To be more specific, it is the Dickens Universe that I have to thank for having unsettled my settled ways and set me on the path that resulted in leaving my native California, after almost 50 years, and moving to Madison. And here’s how it happened.

Those of you who have experienced the Universe—the before-times, in-person Universe—know without my telling you how amazing, intense, and all-engrossing it is. Those who haven’t, well, my powers of description can’t possibly do it justice. It is exhilerating, exhausting, and magic. My first Universe, in 2006 (Nicholas Nickleby), blew me away. It wasn’t just the beautiful setting, the intriguing lectures, or the community built by those thrice-daily treks from Kresge down to College 8 and back for meals. It was the intellectual atmosphere; it was spending a week with people who read—Dickens, certainly, but a wide range of other authors, periods, genres. An atmosphere of inquiry and a love of literature. I was hooked.

The next summer (Pickwick Papers) had the same effect. And as I was sitting in my office trying to concentrate on benefits spreadsheets during the difficult period of re-entry into the real world after “Dickens Camp,” I realized I wanted—needed!—something closer to that other life than the one that had been so satisfactory to me up to that point, working at a small business in Oakland as the HR and IT manager.

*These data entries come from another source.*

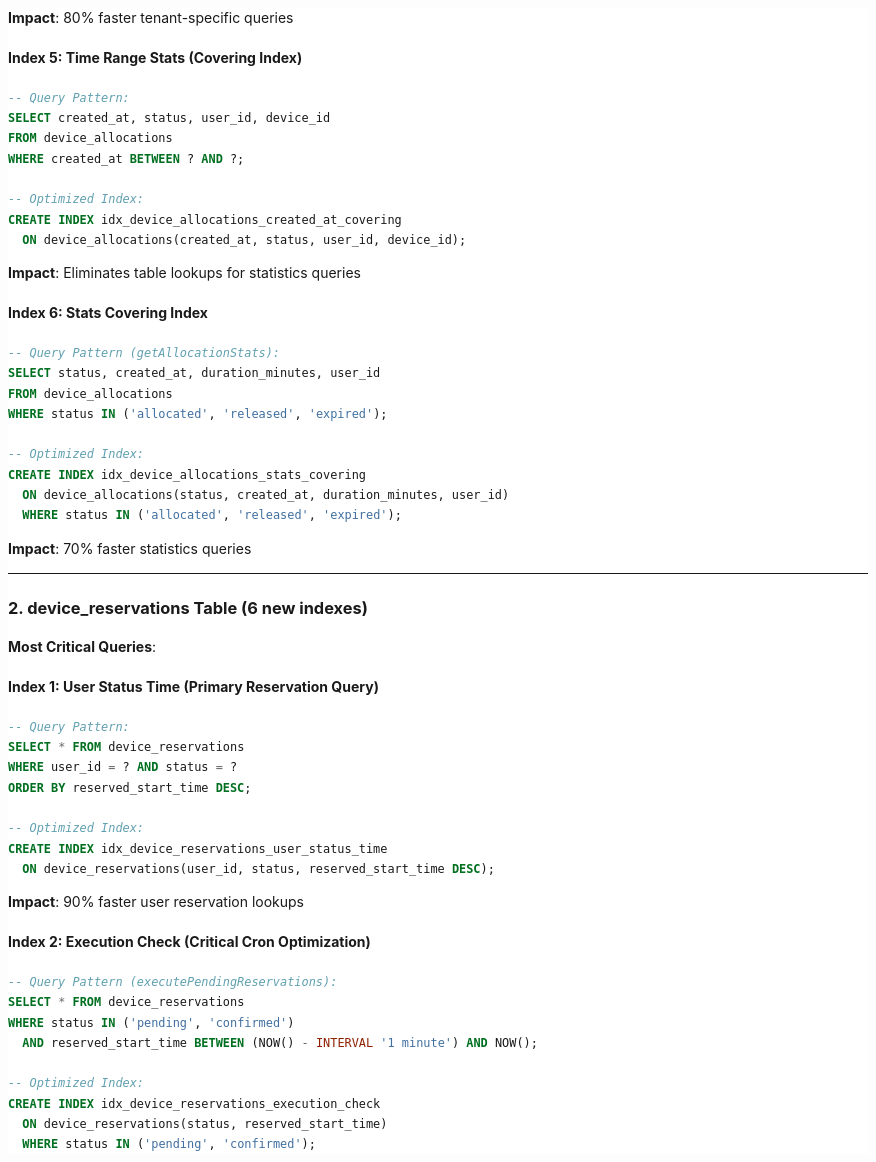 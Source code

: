 **Impact**: 80% faster tenant-specific queries

#### Index 5: Time Range Stats (Covering Index)
```sql
-- Query Pattern:
SELECT created_at, status, user_id, device_id
FROM device_allocations
WHERE created_at BETWEEN ? AND ?;

-- Optimized Index:
CREATE INDEX idx_device_allocations_created_at_covering
  ON device_allocations(created_at, status, user_id, device_id);
```

**Impact**: Eliminates table lookups for statistics queries

#### Index 6: Stats Covering Index
```sql
-- Query Pattern (getAllocationStats):
SELECT status, created_at, duration_minutes, user_id
FROM device_allocations
WHERE status IN ('allocated', 'released', 'expired');

-- Optimized Index:
CREATE INDEX idx_device_allocations_stats_covering
  ON device_allocations(status, created_at, duration_minutes, user_id)
  WHERE status IN ('allocated', 'released', 'expired');
```

**Impact**: 70% faster statistics queries

---

### 2. device_reservations Table (6 new indexes)

**Most Critical Queries**:

#### Index 1: User Status Time (Primary Reservation Query)
```sql
-- Query Pattern:
SELECT * FROM device_reservations
WHERE user_id = ? AND status = ?
ORDER BY reserved_start_time DESC;

-- Optimized Index:
CREATE INDEX idx_device_reservations_user_status_time
  ON device_reservations(user_id, status, reserved_start_time DESC);
```

**Impact**: 90% faster user reservation lookups

#### Index 2: Execution Check (Critical Cron Optimization)
```sql
-- Query Pattern (executePendingReservations):
SELECT * FROM device_reservations
WHERE status IN ('pending', 'confirmed')
  AND reserved_start_time BETWEEN (NOW() - INTERVAL '1 minute') AND NOW();

-- Optimized Index:
CREATE INDEX idx_device_reservations_execution_check
  ON device_reservations(status, reserved_start_time)
  WHERE status IN ('pending', 'confirmed');
```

What to do? At first I had no thought of academia—didn’t see myself as a scholar or a teacher. But while I was revolving various ideas I decided one thing I could (I hoped) do was go back to school and get a Master’s degree. My BA (25 years earlier) had been in French, but I wanted to enhance my critical reading skills, with a vague idea of going into editing. 

I was fortunate enough to be accepted into the Mills College MA program. I loved being in school again, learning how to approach literature as a scholar rather than a casual reader. I also found that I loved teaching—a thing I never expected. With strong encouragement from my professors, I took the plunge: took the GREs and applied to PhD programs. I was accepted to the University of Wisconsin–Madison, and with the support and encouragement from a husband whom I was uprooting for a rather quixotic adventure, off we went to the Midwest, and here we’ll stay.

I didn’t complete the PhD for a variety of reasons, but I found a home in the UW Madison business school, teaching workplace communication. I found a vocation in teaching, and am able to bring my many years in the private sector into the classroom. I do, still, much to my students’ astonishment, occasionally find a way to insert Dickens into the discussion.

It took just five years from my first Universe to my arrival in Madison. Without the Universe, things would have rolled on as they had been. Therefore I can truly say that the Dickens Universe changed my life—and I am more than grateful to it!